Which lines of the data contain the string "script"? Copy every one.

====

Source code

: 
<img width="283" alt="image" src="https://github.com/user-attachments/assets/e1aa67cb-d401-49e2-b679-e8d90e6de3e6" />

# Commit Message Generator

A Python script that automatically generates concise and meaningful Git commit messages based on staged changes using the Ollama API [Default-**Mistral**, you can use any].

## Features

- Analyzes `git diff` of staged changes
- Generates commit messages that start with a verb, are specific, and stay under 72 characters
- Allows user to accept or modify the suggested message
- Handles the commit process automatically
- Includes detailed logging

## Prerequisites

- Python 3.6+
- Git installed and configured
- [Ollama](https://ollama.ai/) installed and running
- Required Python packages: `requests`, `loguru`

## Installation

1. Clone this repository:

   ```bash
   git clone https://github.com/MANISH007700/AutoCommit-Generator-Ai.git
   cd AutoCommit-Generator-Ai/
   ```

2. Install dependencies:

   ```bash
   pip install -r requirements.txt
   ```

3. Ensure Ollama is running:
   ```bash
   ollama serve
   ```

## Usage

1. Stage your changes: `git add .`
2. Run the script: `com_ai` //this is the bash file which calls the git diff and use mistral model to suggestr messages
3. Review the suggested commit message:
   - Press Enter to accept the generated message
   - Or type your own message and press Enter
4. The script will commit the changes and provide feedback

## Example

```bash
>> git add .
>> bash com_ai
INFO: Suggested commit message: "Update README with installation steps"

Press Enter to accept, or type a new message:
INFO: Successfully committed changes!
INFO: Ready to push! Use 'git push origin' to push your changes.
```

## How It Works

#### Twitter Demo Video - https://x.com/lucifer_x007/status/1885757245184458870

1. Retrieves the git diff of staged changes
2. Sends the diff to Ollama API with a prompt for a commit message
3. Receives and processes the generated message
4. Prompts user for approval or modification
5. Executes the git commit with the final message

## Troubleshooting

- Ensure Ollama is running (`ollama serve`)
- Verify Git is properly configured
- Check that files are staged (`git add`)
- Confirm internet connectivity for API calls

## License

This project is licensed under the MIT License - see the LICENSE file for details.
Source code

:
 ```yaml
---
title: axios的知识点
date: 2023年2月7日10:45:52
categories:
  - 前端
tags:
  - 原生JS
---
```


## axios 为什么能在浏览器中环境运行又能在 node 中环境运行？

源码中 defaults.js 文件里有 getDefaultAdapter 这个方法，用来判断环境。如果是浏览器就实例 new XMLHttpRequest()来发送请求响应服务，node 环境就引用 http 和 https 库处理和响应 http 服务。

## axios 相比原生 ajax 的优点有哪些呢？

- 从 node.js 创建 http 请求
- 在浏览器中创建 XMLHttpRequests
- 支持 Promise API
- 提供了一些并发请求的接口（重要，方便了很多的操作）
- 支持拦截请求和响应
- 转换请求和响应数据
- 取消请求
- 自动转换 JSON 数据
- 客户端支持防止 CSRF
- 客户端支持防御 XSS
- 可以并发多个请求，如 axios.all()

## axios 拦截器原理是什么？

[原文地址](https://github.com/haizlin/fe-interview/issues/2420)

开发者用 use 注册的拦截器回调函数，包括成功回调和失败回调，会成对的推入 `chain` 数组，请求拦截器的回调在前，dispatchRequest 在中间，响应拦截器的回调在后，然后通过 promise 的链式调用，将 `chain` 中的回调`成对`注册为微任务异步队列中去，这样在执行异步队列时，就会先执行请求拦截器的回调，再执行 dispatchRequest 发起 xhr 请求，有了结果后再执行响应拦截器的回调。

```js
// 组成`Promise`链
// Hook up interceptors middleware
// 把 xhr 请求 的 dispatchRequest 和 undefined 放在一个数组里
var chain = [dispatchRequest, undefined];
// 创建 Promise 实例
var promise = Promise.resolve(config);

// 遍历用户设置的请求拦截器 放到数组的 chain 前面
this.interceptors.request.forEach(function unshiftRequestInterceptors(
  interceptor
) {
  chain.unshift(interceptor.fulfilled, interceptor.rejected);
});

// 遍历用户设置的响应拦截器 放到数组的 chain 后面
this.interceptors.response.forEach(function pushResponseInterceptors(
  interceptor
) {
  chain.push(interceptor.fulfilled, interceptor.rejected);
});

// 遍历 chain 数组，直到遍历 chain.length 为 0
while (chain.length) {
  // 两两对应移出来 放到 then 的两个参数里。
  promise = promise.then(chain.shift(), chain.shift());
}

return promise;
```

====

### Response to this exercise
A Python script that automatically generates concise and meaningful Git commit messages based on staged changes using the Ollama API [Default-**Mistral**, you can use any].
2. Run the script: `com_ai` //this is the bash file which calls the git diff and use mistral model to suggestr messages
4. The script will commit the changes and provide feedback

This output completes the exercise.